A Novel Secure S-box Design Methodology Based on FPGA and SHA-256 Hash Algorithm for Block Cipher Algorithms

In this study, a novel robust design methodology that successfully meets the performance and security criteria for substitution-boxes (s-boxes), critical component in block cipher systems, is proposed. Unlike traditional methods providing low-level randomness, the proposed method utilizes physical true randomness as the entropy source, significantly improving the robustness and effectiveness of the s-box design. Phase noise (jitter) occurring on ring oscillators (ROs) is used for true randomness inputs with high security and unpredictability properties in the proposed method.
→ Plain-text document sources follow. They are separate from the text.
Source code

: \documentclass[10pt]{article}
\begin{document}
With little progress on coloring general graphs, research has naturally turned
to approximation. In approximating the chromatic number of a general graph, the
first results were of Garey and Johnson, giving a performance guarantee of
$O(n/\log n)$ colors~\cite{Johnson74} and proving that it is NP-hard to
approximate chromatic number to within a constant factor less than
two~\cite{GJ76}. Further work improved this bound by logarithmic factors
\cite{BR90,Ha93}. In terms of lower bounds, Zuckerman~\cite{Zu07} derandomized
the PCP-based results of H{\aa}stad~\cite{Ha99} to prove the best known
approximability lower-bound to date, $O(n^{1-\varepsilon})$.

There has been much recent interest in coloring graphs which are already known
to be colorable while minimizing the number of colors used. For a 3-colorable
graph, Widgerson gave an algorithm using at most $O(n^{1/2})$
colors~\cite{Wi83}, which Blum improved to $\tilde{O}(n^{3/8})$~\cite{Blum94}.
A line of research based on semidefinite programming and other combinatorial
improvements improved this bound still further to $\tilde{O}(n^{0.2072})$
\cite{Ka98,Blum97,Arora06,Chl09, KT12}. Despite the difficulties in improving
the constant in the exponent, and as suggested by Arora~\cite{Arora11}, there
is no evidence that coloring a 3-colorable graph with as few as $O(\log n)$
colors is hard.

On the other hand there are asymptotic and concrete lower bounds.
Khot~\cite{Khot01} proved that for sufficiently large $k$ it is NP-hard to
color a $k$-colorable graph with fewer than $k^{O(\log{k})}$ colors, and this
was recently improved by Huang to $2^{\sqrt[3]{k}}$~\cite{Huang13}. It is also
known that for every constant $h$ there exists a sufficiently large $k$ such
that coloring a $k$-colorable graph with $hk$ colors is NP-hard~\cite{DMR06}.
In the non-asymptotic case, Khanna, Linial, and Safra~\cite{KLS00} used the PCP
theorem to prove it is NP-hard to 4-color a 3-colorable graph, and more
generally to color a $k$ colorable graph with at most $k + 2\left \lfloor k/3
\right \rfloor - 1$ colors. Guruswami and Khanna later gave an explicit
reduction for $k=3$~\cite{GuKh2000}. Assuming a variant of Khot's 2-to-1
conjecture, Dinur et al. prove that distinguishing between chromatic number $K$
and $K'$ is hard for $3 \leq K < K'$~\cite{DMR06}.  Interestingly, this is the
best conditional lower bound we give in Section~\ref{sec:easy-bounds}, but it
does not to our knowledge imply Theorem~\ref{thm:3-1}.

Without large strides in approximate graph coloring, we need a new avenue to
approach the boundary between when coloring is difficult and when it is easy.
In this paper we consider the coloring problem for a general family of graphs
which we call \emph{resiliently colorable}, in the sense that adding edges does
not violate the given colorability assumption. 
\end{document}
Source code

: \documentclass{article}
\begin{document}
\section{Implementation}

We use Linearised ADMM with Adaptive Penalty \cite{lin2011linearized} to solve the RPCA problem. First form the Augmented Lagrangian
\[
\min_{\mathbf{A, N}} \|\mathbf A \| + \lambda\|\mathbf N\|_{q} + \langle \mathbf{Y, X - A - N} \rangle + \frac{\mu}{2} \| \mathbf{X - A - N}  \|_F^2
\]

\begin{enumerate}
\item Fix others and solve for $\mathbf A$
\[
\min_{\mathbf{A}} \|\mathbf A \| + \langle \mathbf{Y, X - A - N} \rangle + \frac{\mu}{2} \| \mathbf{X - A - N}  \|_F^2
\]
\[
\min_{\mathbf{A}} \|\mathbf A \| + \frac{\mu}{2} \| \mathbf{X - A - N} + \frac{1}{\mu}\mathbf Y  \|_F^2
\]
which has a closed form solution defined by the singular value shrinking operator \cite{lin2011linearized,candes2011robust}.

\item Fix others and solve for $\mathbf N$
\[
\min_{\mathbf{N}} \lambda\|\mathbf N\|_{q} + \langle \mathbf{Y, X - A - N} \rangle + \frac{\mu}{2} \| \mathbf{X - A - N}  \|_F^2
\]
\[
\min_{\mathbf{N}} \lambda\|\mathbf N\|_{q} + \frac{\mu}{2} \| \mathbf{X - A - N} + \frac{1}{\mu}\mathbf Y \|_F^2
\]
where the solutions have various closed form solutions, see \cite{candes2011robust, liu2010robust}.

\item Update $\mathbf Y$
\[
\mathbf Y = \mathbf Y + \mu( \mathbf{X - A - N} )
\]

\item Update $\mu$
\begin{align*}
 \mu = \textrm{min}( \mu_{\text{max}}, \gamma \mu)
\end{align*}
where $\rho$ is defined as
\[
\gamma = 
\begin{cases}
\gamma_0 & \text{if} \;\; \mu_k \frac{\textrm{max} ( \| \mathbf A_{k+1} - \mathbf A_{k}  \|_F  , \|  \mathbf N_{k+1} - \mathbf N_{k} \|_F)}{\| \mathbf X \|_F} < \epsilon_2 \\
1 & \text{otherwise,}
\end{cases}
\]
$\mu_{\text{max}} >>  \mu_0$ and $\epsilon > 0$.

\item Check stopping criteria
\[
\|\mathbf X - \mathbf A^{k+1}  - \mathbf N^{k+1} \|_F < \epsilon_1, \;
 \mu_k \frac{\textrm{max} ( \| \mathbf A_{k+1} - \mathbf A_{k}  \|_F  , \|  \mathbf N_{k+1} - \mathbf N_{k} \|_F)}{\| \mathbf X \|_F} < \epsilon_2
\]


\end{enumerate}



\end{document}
The success of the proposed method is evaluated by considering key performance metrics of s-boxes such as bijectivity, strict avalanche criterion (SAC), bit independence criterion (BIC), nonlinearity (NL), and differential probability (DP). In the novel method, including the integration of the secure hashing algorithm (SHA)-256 hash function for cryptographic usage adequacy of the noise signal, 106.75 NL, 0.4995 SAC, and 105.7 average BIC-NL values can be obtained for s-boxes without any additional optimization process. Considering the low DP value, the analysis results confirm that the s-boxes produced by the proposed method can provide remarkable resistance against linear and differential cryptanalysis scenarios. Numerical findings also show that the proposed s-boxes are competitive and superior compared to other s-box designs in the literature. In conclusion, we believe that the methodology producing robust and reliable s-box solutions for block cipher systems contains important contributions inspiring future research regarding design principles.